Seperate the update of the units from the frame rate. Synchronize both clients to a timmer, and use that timmer inforamtion + data to extrapalate position of units. That''s the way i do it. Good luck.

-ddn
I''ve seen a lot of games (Yes commercial ones) use time for unit posititioning rather than frams. So the rendering of the screen is a totally different part of the program than the updating of the units. So the frame rate doesn''t matter. So when you update your units you calculate the time it''s been between the last update and now and then use your speed (30 pixels per second or something) and calculate the distance to move it.
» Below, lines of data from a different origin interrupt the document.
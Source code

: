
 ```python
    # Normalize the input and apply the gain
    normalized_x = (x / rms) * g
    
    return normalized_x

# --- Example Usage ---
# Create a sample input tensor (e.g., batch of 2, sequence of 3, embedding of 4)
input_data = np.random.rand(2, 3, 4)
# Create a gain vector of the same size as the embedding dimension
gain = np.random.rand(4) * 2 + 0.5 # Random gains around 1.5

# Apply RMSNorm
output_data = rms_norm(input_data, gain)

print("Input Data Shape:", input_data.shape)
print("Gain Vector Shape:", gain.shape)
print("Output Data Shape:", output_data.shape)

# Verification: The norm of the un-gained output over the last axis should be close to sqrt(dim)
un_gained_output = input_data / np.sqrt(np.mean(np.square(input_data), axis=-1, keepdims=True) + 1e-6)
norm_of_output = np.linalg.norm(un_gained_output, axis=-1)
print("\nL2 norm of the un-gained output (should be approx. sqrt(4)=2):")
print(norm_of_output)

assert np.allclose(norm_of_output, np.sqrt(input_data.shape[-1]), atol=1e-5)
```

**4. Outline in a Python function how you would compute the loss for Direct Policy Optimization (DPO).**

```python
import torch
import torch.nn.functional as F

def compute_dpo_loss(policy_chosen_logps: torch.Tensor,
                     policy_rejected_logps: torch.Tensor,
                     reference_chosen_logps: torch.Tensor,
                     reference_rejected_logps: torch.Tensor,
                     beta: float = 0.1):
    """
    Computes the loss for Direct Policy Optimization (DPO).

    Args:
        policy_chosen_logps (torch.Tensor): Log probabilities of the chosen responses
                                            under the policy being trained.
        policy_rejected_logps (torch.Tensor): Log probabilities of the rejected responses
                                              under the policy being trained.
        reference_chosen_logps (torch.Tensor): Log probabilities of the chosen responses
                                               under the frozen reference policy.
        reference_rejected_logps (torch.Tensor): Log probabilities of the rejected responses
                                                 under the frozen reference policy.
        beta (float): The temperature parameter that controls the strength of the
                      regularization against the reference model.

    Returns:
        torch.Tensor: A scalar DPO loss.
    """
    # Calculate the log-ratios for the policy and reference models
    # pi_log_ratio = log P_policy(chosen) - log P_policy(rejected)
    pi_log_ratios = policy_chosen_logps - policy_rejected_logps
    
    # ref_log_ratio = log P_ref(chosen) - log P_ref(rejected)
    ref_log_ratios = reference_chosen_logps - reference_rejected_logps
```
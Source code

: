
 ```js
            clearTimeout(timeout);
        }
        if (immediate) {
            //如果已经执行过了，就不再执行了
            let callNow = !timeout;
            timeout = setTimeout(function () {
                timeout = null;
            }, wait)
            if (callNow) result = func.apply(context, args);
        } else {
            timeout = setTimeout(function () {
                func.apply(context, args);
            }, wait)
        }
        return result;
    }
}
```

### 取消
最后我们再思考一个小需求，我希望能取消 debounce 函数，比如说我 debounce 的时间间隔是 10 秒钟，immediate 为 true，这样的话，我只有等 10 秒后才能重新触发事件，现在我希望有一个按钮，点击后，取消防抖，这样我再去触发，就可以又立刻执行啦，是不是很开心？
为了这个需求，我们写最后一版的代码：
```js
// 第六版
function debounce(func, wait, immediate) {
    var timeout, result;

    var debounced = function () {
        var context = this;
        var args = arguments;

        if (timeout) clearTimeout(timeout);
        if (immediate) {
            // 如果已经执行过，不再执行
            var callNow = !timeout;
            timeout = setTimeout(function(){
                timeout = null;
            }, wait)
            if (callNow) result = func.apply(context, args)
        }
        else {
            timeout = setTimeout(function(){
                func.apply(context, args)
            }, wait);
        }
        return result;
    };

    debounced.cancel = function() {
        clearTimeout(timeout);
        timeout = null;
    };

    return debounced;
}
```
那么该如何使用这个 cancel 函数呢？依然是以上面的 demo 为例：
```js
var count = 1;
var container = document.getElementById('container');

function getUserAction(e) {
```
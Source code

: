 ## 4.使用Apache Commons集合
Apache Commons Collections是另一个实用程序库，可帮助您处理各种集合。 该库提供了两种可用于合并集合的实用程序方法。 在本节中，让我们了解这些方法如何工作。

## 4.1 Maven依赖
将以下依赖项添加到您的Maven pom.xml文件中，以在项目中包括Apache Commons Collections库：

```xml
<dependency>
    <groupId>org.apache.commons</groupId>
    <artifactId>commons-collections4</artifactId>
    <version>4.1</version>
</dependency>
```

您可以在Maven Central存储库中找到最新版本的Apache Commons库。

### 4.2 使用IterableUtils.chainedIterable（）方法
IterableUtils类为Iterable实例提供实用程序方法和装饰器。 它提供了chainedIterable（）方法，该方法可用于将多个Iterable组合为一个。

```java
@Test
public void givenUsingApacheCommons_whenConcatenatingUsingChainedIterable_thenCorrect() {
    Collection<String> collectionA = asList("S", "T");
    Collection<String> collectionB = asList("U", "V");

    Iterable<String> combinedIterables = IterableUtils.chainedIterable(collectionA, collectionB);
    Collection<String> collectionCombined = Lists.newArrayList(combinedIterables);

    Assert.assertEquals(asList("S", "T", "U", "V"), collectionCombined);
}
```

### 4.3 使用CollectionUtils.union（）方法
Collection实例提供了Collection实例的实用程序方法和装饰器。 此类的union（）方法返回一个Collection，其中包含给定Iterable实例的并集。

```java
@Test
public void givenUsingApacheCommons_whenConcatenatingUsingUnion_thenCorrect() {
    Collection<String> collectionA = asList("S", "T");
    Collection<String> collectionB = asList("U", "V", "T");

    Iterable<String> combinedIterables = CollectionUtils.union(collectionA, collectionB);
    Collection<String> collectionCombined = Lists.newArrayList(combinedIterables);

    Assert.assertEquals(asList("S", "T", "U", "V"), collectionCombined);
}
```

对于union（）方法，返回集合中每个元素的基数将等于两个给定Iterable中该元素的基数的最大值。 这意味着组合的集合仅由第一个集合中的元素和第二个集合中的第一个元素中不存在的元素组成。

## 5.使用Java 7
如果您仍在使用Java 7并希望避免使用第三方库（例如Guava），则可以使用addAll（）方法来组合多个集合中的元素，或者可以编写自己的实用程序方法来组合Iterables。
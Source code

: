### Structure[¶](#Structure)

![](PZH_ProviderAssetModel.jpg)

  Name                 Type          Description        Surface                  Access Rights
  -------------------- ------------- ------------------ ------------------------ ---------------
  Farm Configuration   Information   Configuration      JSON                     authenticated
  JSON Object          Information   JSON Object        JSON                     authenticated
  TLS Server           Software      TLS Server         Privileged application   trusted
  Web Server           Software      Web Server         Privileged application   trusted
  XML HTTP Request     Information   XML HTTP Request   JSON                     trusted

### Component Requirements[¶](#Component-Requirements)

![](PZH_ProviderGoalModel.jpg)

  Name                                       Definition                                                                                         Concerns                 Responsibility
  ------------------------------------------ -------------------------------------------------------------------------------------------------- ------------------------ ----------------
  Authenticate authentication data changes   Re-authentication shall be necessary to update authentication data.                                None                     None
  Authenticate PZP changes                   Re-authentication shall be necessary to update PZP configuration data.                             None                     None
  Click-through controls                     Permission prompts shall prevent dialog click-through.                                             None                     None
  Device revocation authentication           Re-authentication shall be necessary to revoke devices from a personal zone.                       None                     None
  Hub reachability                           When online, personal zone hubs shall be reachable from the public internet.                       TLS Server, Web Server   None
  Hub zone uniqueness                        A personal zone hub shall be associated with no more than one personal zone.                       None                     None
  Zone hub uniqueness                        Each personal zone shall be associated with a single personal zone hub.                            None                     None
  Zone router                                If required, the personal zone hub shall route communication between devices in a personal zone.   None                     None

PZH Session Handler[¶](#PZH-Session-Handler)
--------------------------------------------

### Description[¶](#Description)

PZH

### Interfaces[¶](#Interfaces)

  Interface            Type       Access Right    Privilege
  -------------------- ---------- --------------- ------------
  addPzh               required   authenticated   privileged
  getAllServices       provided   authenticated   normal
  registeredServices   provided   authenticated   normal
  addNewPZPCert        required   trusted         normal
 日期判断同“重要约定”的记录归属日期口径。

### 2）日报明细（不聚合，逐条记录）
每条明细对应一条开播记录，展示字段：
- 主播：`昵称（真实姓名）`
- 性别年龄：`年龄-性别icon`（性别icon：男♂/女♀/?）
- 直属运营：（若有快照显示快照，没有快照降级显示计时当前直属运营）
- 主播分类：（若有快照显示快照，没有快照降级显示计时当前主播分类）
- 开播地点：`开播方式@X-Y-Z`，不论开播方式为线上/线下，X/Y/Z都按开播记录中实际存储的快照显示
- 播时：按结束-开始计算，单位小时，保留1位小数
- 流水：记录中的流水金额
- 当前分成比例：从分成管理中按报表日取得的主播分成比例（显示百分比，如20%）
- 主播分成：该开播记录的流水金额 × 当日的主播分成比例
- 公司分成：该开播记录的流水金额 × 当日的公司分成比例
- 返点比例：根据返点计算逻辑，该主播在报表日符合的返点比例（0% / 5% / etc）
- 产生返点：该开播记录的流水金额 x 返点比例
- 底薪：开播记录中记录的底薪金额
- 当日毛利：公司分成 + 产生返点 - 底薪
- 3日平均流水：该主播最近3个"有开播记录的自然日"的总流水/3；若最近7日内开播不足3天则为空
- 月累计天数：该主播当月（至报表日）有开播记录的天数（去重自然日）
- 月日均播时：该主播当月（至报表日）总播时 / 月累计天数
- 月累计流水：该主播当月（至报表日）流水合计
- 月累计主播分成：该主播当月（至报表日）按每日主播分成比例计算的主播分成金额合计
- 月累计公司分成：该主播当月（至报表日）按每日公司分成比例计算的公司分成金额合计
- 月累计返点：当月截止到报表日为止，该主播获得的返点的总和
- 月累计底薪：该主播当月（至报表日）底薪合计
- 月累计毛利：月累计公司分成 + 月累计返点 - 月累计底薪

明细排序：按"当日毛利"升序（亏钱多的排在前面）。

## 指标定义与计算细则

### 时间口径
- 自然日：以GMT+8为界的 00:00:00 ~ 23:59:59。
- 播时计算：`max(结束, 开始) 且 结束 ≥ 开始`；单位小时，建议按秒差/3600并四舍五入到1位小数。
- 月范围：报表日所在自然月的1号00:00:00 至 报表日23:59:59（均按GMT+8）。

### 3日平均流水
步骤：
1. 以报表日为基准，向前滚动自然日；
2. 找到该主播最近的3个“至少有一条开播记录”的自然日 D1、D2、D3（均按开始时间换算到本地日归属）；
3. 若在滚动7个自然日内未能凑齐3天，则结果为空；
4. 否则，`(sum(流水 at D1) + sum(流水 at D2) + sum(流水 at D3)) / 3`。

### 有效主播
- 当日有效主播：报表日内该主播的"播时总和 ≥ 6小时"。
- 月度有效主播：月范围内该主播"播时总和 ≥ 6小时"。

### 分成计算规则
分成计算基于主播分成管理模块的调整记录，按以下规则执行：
Try looking at Microsofts Age of Empires. It works like this. We networked a game from a P133 w/out MMX w/ a 2Mb generic graphics card to a PIII 533Mhz w/ a Voodoo 3 3000 and 128MB of ram. The frame rates were like 12-15fps vs. 60fps. But you could see the unit moving further an the slower computer per frame. The graphics just look a bit choppy on old systems.
Hope that helps!
- Ben

P.S. According to a recent thread on Task and Thread prioities in windows. Many of these games we talk about hav multiple threads running. Maybe they''ve got a thread syncing and moving all the units and thread that paints everything?
__________________________Mencken's Law:"For every human problem, there is a neat, simple solution; and it's always wrong."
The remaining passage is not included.